I'm the product of a Catholic high school in the suburbs of Philadelphia. All students at Archbishop Carroll were required to follow a dress code. The girls had a uniform of a white blouse, maroon or gray sweater, and gray plaid skirt. The boys had to wear khakis or dress pants, a dress shirt, necktie, and sport coat.
The dress code wasn't a big deal and it shouldn't have been hard to comply. Nevertheless, I racked up my fair share of dress code violations, usually because I left the house without a tie or sport coat. Eventually, I learned to leave two sport coats and a handful of ties in my locker at all times. Problem solved.
My sons attend public schools in Charlotte. Their schools don't require uniforms but do have certain expectations regarding clothing in the classroom. For example, students at my sons' schools are not supposed to wear pants with holes in the knees. They're also not allowed to wear flip-flops. Based on my field research, i.e. sitting in the carpool line, I can tell you that neither one of those rules is strictly enforced. However, a high school in neighboring Tennessee appears to take their dress code quite a bit more seriously, to the point that it doesn't appear to make any sense.

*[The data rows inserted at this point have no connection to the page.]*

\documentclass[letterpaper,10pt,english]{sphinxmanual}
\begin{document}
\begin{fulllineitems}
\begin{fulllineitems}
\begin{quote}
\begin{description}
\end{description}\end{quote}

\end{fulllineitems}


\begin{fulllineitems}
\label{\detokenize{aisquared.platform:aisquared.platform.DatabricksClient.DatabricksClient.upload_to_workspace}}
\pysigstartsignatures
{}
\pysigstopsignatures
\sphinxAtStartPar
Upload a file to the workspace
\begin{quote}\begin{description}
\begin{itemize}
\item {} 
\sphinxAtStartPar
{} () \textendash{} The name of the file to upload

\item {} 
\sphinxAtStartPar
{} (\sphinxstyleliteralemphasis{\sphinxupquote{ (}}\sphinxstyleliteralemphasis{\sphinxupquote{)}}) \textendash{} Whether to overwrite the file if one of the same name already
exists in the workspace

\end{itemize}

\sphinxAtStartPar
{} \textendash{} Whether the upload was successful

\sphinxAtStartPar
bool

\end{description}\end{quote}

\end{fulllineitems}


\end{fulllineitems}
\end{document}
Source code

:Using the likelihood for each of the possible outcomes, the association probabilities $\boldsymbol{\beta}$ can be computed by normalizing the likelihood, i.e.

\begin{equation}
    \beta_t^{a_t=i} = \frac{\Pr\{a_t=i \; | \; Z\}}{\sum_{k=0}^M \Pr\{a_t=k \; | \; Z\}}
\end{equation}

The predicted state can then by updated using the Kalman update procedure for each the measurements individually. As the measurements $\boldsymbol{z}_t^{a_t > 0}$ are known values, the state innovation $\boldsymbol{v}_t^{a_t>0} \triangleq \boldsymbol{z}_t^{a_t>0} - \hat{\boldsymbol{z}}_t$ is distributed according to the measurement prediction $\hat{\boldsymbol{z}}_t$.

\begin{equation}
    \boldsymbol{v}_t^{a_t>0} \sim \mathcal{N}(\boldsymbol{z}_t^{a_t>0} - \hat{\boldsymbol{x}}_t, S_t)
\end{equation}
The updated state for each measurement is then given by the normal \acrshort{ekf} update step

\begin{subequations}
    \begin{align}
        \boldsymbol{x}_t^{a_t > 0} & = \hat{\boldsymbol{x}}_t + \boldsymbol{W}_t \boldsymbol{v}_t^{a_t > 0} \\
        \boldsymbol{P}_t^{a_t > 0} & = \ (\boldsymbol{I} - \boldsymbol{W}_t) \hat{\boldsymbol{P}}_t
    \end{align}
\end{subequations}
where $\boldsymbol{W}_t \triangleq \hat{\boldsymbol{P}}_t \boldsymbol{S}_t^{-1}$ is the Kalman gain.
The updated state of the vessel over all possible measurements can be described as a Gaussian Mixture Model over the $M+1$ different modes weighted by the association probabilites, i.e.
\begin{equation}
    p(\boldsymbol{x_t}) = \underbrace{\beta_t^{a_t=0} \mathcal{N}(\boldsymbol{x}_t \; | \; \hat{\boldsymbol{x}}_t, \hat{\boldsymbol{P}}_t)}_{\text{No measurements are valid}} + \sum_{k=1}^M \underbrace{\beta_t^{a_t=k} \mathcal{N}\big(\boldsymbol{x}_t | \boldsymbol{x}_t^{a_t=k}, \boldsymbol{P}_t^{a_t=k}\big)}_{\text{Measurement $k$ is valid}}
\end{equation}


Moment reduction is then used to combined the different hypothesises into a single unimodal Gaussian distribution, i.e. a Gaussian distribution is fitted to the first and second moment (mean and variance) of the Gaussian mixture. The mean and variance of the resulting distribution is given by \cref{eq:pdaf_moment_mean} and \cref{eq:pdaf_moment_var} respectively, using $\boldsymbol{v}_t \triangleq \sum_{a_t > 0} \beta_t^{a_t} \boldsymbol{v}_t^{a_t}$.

Dickson County High School senior Tori Taylor has been pulled out of classes because two of her crew neck t-shirts did not meet the school's standard for appropriate attire. The official policy states that “students must wear collared or crew neck shirts with sleeves.” No one seems to be able to explain what the problem is with Tori's shirts, except that they weren't "the right cut of a crew neck top." One thing that is clear is that the dress code at Dickson County High School is not clear enough.